Surprise! The Next Design Revolution Is Brought To You By Microsoft

by Babar Suleman

Last updated on March 5th, 2018

Remember how the Mac fan boys used to turn their nose up and anything and everything Microsoft? Well, they are under a lot of heat right now.

Just as Apple finally became bigger than Microsoft, Microsoft has turned the tables and come back swinging.

The web has been abuzz since the new ‘Metro UI’ has been revealed as part of:

  • the Windows 8 Phone,
  • the Xbox 360 dashboard,
  • the redesigned Microsoft website
  • and the upcoming public release of Windows 8 this fall

The Metro UI has a sleek and streamlined organization, gorgeous aesthetic and ultra modern approach to digital interfaces.

It’s been a long time coming but Microsoft has finally understood the power of design in the modern age and responded with its best look yet.

For web designers, the good news is that the Metro UI looks as good on websites as it does in applications, something Microsoft intended from the get go as evidenced with its new website.
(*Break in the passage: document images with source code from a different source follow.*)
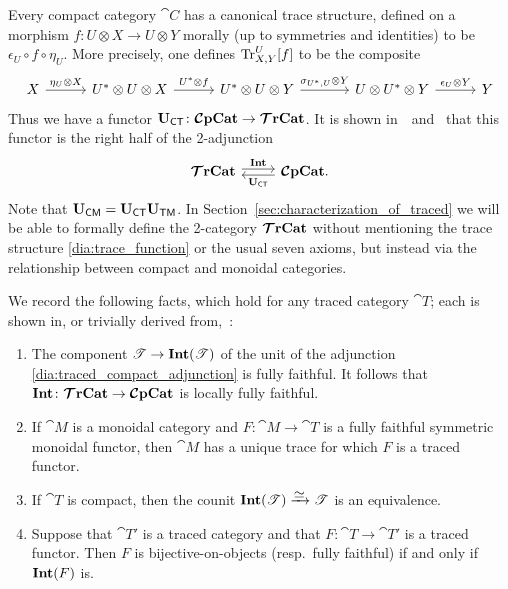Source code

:\documentclass[11pt,oneside,article]{memoir}
\begin{document}
Every compact category $\cat{C}$ has a canonical trace structure, defined on a morphism $f\colon
U\otimes X\to U\otimes Y$ morally (up to symmetries and identities) to be $\epsilon_U\circ f\circ
\eta_U$. More precisely, one defines $\operatorname{Tr}^U_{X,Y}[f]$ to be the composite
\begin{equation*}
\begin{tikzcd}[column sep=29pt]
	X\ar[r,"\eta_U\otimes X"]&
	U^*\otimes U\otimes X\ar[r,"U^*\otimes f"]&
	U^*\otimes U\otimes Y\ar[r,"\sigma_{U^*,U}\otimes Y"]&[6pt]
	U\otimes U^*\otimes Y\ar[r,"\epsilon_U\otimes Y"]&
	Y
\end{tikzcd}
\end{equation*}
Thus we have a functor $\mathbf{U}_{\mathsf{CT}}\colon\bm{\mathcal{C}}\mathbf{pCat}\to\bm{\mathcal{T}}\mathbf{rCat}$. It is shown in~\cite{JoyalStreetVerity}~and~\cite{HK} that this functor is the right half of the 2-adjunction
\begin{equation}
      \label{dia:traced_compact_adjunction}
   \begin{tikzcd}
      \TTrCat\arrow[r,shift left=.5ex, "\Int"]&\CCompCat\arrow[l,shift left=.5ex,"\UCT"].
   \end{tikzcd}
\end{equation}
Note that $\mathbf{U}_{\mathsf{CM}}=\mathbf{U}_{\mathsf{CT}}\mathbf{U}_{\mathsf{TM}}$. In Section~\ref{sec:characterization_of_traced} we will be able to formally define the 2-category
$\bm{\mathcal{T}}\mathbf{rCat}$ without mentioning the trace structure \eqref{dia:trace_function} or the usual seven axioms, but instead via the
relationship between compact and monoidal categories.


\begin{remark}
      \label{rmk:fully_faithful_and_trace}
We record the following facts, which hold for any traced category $\cat{T}$; each is shown in, or trivially derived from,~\cite{JoyalStreetVerity}:
   \begin{enumerate}[label={\upshape\roman*}.]
      \item The component $\mathscr{T}\to\mathbf{Int}(\mathscr{T})$ of the unit of the adjunction
         \eqref{dia:traced_compact_adjunction} is fully faithful. It follows that
         $\mathbf{Int}\colon\bm{\mathcal{T}}\mathbf{rCat}\to\bm{\mathcal{C}}\mathbf{pCat}$ is locally fully faithful.
      \item If $\cat{M}$ is a monoidal category and $F\colon\cat{M}\to\cat{T}$ is a fully faithful
         symmetric monoidal functor, then $\cat{M}$ has a unique trace for which $F$ is a traced
         functor.
      \item If $\cat{T}$ is compact, then the counit
         $\Int(\cat{T})\To{\raisebox{-1ex}{$\equiv$}}\cat{T}$ is an equivalence.
      \item Suppose that $\cat{T'}$ is a traced category and that $F\colon \cat{T}\to \cat{T}'$ is a
         traced functor. Then $F$ is bijective-on-objects (resp.\ fully faithful) if and only if
         $\mathbf{Int}(F)$ is.
   \end{enumerate}
\end{remark}
\end{document}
Here are the 5 things we love about the Metro UI, complete with examples of websites that are using it.

1. Goodbye Skeuomorphism!

Skeuomorphism might be an unknown word to you but if you’ve ever used a graphical user interface, you have probably come face to face with it.
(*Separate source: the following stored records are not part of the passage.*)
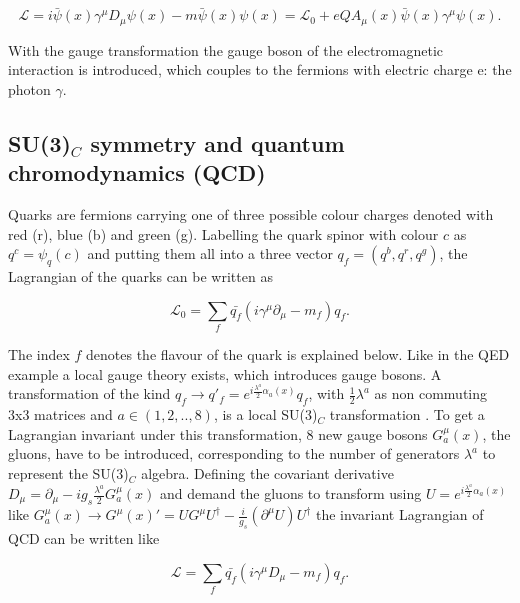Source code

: \begin{equation}
	\label{eq:eq_1_2}
	\mathcal{L} = i\bar{\psi}(x)\gamma^{\mu}D_{\mu}\psi(x) - m\bar{\psi}(x)\psi(x) = \mathcal{L}_{0} + eQA_{\mu}(x)\bar{\psi}(x)\gamma^{\mu}\psi(x).
\end{equation}

With the gauge transformation the gauge boson of the electromagnetic interaction is introduced, which couples to the fermions with electric charge e: the photon $\gamma$.


\subsection{SU(3)${_C}$ symmetry and quantum chromodynamics (\gls{QCD})}
\label{sec:section_1_1_2}

Quarks are fermions carrying one of three possible colour charges denoted with red (r), blue (b) and green (g). Labelling the quark spinor with colour $c$ as $q^{c} = \psi_{q}(c)$ and putting them all into a three vector $q_{f} = (q^{b}, q^{r}, q^{g})$, the Lagrangian of the quarks can be written as

\begin{equation}
	\label{eq:eq_1_3}
	\mathcal{L}_{0} = \sum_{f} \bar{q_{f}}(i\gamma^{\mu}\partial_{\mu} - m_{f})q_{f}.
\end{equation}

The index $f$ denotes the flavour of the quark is explained below. Like in the \gls{QED} example a local gauge theory exists, which introduces gauge bosons. A transformation of the kind $q_{f} \rightarrow q'_{f} = e^{i\frac{\lambda^{a}}{2}\alpha_{a}(x)} q_{f}$, with $\frac{1}{2} \lambda^{a}$ as non commuting 3x3 matrices and $a \in (1, 2, .., 8)$, is a local SU(3)$_{C}$ transformation \cite{QCD}. To get a Lagrangian invariant under this transformation, 8 new gauge bosons $G^{\mu}_{a}(x)$, the gluons, have to be introduced, corresponding to the number of generators $\lambda^{a}$ to represent the SU(3)$_{C}$ algebra. Defining the covariant derivative $D_{\mu} = \partial_{\mu}-ig_{s}\frac{\lambda^{a}}{2}G^{\mu}_{a}(x)$ and demand the gluons to transform using $U = e^{i\frac{\lambda^{a}}{2}\alpha_{a}(x)}$ like $G^{\mu}_{a}(x) \rightarrow G^{\mu}(x)' = UG^{\mu}U^{\dagger} - \frac{i}{g_s}(\partial^{\mu}U)U^{\dagger}$ the invariant Lagrangian of \gls{QCD} can be written like 

\begin{equation}
	\label{eq:eq_1_4}
	\mathcal{L} = \sum_{f} \bar{q_{f}}(i\gamma^{\mu}D_{\mu} - m_{f})q_{f}.
\end{equation}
Skeumorphism is the common design practice of making digital entities look like their real life counterparts.  For example, a digital notebook uses a real looking leather texture as its background, the recycle bin on your Desktop looks like the trash can in your office and most of your applications have instances of stitches and knobs that serve no other purpose except for invoking the look of the ‘real’ object.

Here’s a slightly more eloquent definition of skeumorphism from Wikipedia:

“an element of design or structure that serves little or no purpose in the artifact fashioned from the new material but was essential to the object made from the original material” – Wikipedia

Apple played a huge role in the skeuomorphism design movement and it’s a vital part of its design leadership. From iCal to iBooks, the Mac world is replete with cutting edge functionality hidden behind quaint appearances.

While Apple (and many other companies and designers) have often used Skeuomorphism to charming effect, its ripple effect across applications and the web has resulted in tons of cheesy and clunky creations. Frankly, designers often go out of control with Skeuomorphism, designing interfaces and elements that can be unnecessarily decorative or downright kitschy.

It’s therefore no wonder that the complete rejection of skeuomorphism is the most hotly discussed design strategy in the Metro UI.

The advent of Metro has all the potential of making skueomorphism a thing of the past. The reason behind the vehement support for stripping away the ‘real life’ appearances is simple: The new generation is growing up in the digital world.

It’s not much of a stretch to say that we are now more familiar with digital files and folders than with the real life inspiration behind them. And since establishing familiarity and easing the transition to the digital world was the biggest reason behind skeuomorphic design, it seems a little obsolete to take it into the new age of design when everyone is already comfortable with a life lived digitally (however gloomy that may sound).

The January Creative website uses a sleek modern interface that eschews all and any cheesy skeuomorphic adornments. A way to make it even better? By making the squares-filled centerpiece an interactive area. Why waste the opportunity of turning those tiles into dynamic hotspots- Metro style!

2. Hello Minimalism

What does the Metro UI replace skeuomorphic elements with? Well, mostly nothing. With lots of white padding, clean lines, simple blocks and zero gimmicks, the Metro interface succeeds because of its minimalism. Think of it as a cleanse or a sugar-free diet that cuts all the flab out of design. You don’t need to draw in screws and bolts when they serve no purpose in the digital interface.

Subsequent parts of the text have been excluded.